Начало рассказа кажется обыкновенным: перед нами обыденная жизнь вечерней Москвы.

«Темнел московский серый зимний день, холодно зажигался газ в фонарях, тепло освещались витрины магазинов – и разгоралась вечерняя, освобождающаяся от дневных дел московская жизнь: гуще и бодрей неслись извозчичьи сани, тяжелей гремели переполненные, ныряющие трамваи, – в сумраке уже видно было, как с шипеньем сыпались с проводов зеленые звезды, – оживленнее спешили по снежным тротуарам мутно чернеющие прохожие».

Но как только в повествовании появляются значимые топосы Москвы, текст приобретает другой смысл. Жизнь героев начинается определяться культурными знаками, она вписывается в контекст истории, культуры России– и сюжет приобретает какой-то сакральный смысл.

«Каждый вечер мчал меня в этот час на вытягивающемся рысаке мой кучер – от Красных Ворот к храму Христа Спасителя …»

Каждый вечер этот путь проделывает герой, в своем стремлении увидеть возлюбленную. Красные Ворота и храм Христа Спасителя – важнейшие символа Москвы. Один знаменует собой триумф императорской власти, другой – дань подвигу русского народа. Первый есть подтверждение роскоши и великолепия Москвы светской, второй есть благодарность Богу, который заступился за Россию в войне 1812 года.

В рассказе автор подчеркивает, что героиня жила «в доме против храма Христа Спасителя». Хотя она и объясняет, что это место она избрала ради вида на Москву, но интуитивно она выбрала его прежде всего ради того, чтобы находиться возле любимой в народе духовной святыни. Вот как автор показывает вид из ее окон, где центральное место отведено храму Христа Спасителя:

«За одним окном низко лежала вдали огромная картина заречной снежно-сизой Москвы; в другое, в левое, была видна часть Кремля, напротив, как-то не в меру близко, белела слишком новая громада Христа Спасителя, в золотом куполе которого синеватыми пятнами отражались галки, вечно вившиеся вокруг него».

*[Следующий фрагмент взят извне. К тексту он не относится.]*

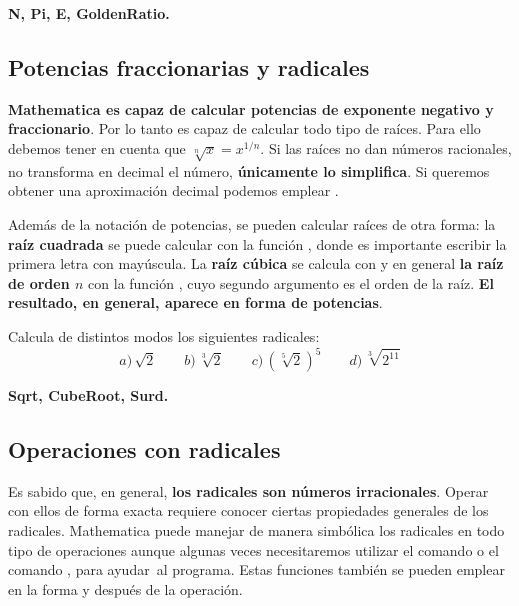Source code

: \documentclass[a4paper,10pt, draft]{article}
\newcommand{\com}[1]{\textbf{\color{blue}{#1}}}
\newenvironment{ejer}{\begin{tcolorbox}[center title, title=Ejercicios,
fonttitle=\sffamily\bfseries,colback=blue!5,colframe=orange]}{\end{tcolorbox}}
\newenvironment{funciones}{\begin{tcolorbox}[center title, title=Nuevas funciones, fonttitle=\sffamily\bfseries, colback=green!5!white,colframe=red!75!black]}{\end{tcolorbox}\bigskip}
\begin{document}
\begin{funciones}

\textbf{N, Pi, E, GoldenRatio.}


\end{funciones}

\newpage



\subsection{Potencias fraccionarias y radicales}

\textbf{Mathematica es capaz de calcular potencias de exponente negativo y fraccionario}. Por lo tanto es capaz de calcular todo tipo de raíces. Para ello debemos tener en cuenta que  $\sqrt[n]{x} = x^{1/n}$. Si las raíces no dan números racionales, no transforma en decimal el número, \textbf{únicamente lo simplifica}. Si queremos obtener una aproximación decimal podemos emplear \com{N[x]}.

Además de la notación de potencias, se pueden calcular raíces de otra forma: la \textbf{raíz cuadrada} se puede calcular con la función \com{Sqrt[x]}, donde es importante escribir la primera letra con mayúscula. La \textbf{raíz cúbica} se calcula con \com{CubeRoot[x]} y en general \textbf{la raíz de orden $n$} con la función \com{Surd[x,n]}, cuyo segundo argumento es el orden de la raíz. \textbf{El resultado, en general, aparece en forma de potencias}.

\begin{ejer}

Calcula de distintos modos los siguientes radicales:
$$
 a)\,\sqrt{2}\qquad b)\, \sqrt[3]{2} \qquad c)\,\left(\sqrt[5]{2}\right)^5 \qquad d)\, 
 \sqrt[3]{2^{11}}
$$

\end{ejer}



\begin{funciones}

\textbf{Sqrt, CubeRoot, Surd.}


\end{funciones}

\newpage

\subsection{Operaciones con radicales}


Es sabido que, en general, \textbf{los radicales son números irracionales}. Operar con ellos de forma exacta requiere conocer ciertas propiedades generales de los radicales. Mathematica puede manejar de manera simbólica los radicales en todo tipo de operaciones aunque algunas veces necesitaremos utilizar el comando \com{Simplify[x]} o el comando \com{Expand[x]}, para \guillemotleft ayudar\guillemotright\  al programa. Estas funciones también se pueden emplear en la forma \com{//Simplify} y \com{//Expand} después de la operación.
\end{document}
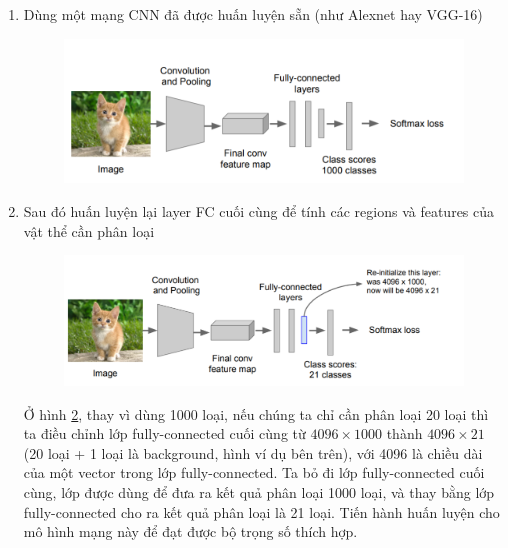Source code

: \begin{enumerate}
    \item Dùng một mạng CNN đã được huấn luyện sẵn (như Alexnet hay VGG-16)
    \begin{center}
    	\begin{figure}[H]
	    \centering
	    \includegraphics[width=0.8\columnwidth]{images/chap2/rcnn_1.png}
	    \label{fig:2.28}
	    \end{figure}
	\end{center}
    \item Sau đó huấn luyện lại layer FC cuối cùng để tính các regions và features của vật thể cần phân loại
    \begin{center}
    	\begin{figure}[H]
	    \centering
	    \includegraphics[width=0.8\columnwidth]{images/chap2/rcnn_2.png}
	    \label{fig:2.29}
	    \end{figure}
	\end{center}
	Ở hình \ref{fig:2.29}, thay vì dùng 1000 loại, nếu chúng ta chỉ cần phân loại 20 loại thì ta điều chỉnh lớp fully-connected cuối cùng từ $4096 \times 1000$ thành $4096 \times 21$ (20 loại + 1 loại là background, hình ví dụ bên trên), với 4096 là chiều dài của một vector trong lớp fully-connected. Ta bỏ đi lớp fully-connected cuối cùng, lớp được dùng để đưa ra kết quả phân loại 1000 loại, và thay bằng lớp fully-connected cho ra kết quả phân loại là 21 loại. Tiến hành huấn luyện cho mô hình mạng này để đạt được bộ trọng số thích hợp.

\end{enumerate}
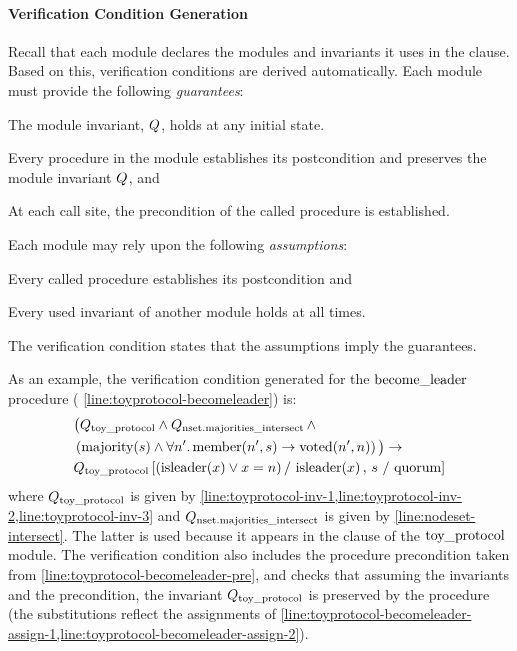 \paragraph{Verification Condition Generation}
Recall that each module declares the modules and invariants it uses in the  clause.
Based on this, verification conditions are derived automatically.
Each module must provide the following \emph{guarantees}:
\begin{inparaenum}[1)]
\item The module invariant, $Q$, holds at any initial state.
\item Every procedure in the module establishes its postcondition and preserves the module invariant $Q$, and
\item At each call site, the precondition of the called procedure is established.
\end{inparaenum}
Each module may rely upon the following \emph{assumptions}:
\begin{inparaenum}[1)]
\item Every called procedure establishes its postcondition and
\item Every used invariant of another module holds at all times.
\end{inparaenum}
The verification condition states that the assumptions imply the guarantees.

As an example, the verification condition generated for the ${\text{become\_leader}}$ procedure ( \cref{line:toyprotocol-becomeleader}) is:
\begin{align*}
&
\big( Q_{\text{toy\_protocol}} \land
Q_{{\text{nset}}.{\text{majorities\_intersect}}} \, \land \\
&
\left( {\text{majority}}(s) \land \forall n'. \, {\text{member}}(n' , s) \to {\text{voted}}(n', n) \right)
\big) \to \\
&
Q_{\text{toy\_protocol}} \left[\left({\text{isleader}}(x) \lor x=n\right) /~ {\text{isleader}}(x) \,,\,  s ~/~ {\text{quorum}} \right]
\end{align*}
where $Q_{\text{toy\_protocol}}$ is given by 
\cref{line:toyprotocol-inv-1,line:toyprotocol-inv-2,line:toyprotocol-inv-3} and \linebreak $Q_{{\text{nset}}.{\text{majorities\_intersect}}}$
is given by  \cref{line:nodeset-intersect}.  The
latter is used because it appears in the  clause of the
${\text{toy\_protocol}}$ module.  The verification condition also includes the
procedure precondition taken from 
\cref{line:toyprotocol-becomeleader-pre}, and checks that assuming the
invariants and the precondition, the invariant
$Q_{\text{toy\_protocol}}$ is preserved by the procedure (the
substitutions reflect the assignments of
\cref{line:toyprotocol-becomeleader-assign-1,line:toyprotocol-becomeleader-assign-2}).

Следует заметить, что московский стиль в градостроительстве рубежа веков характеризуется странным соединением и переплетением всевозможных стилей и направлений. Поэтому Москва в тексте Бунина – это Москва эпохи модерна. Архитектурный стиль в тексте рассказа соответствует аналогичному процессу в литературе: модернистские настроения пронизывают всю культуру. Слова героя «странный город», сказанные о Москве, словно подчеркивают ее эклектичность (см. выше).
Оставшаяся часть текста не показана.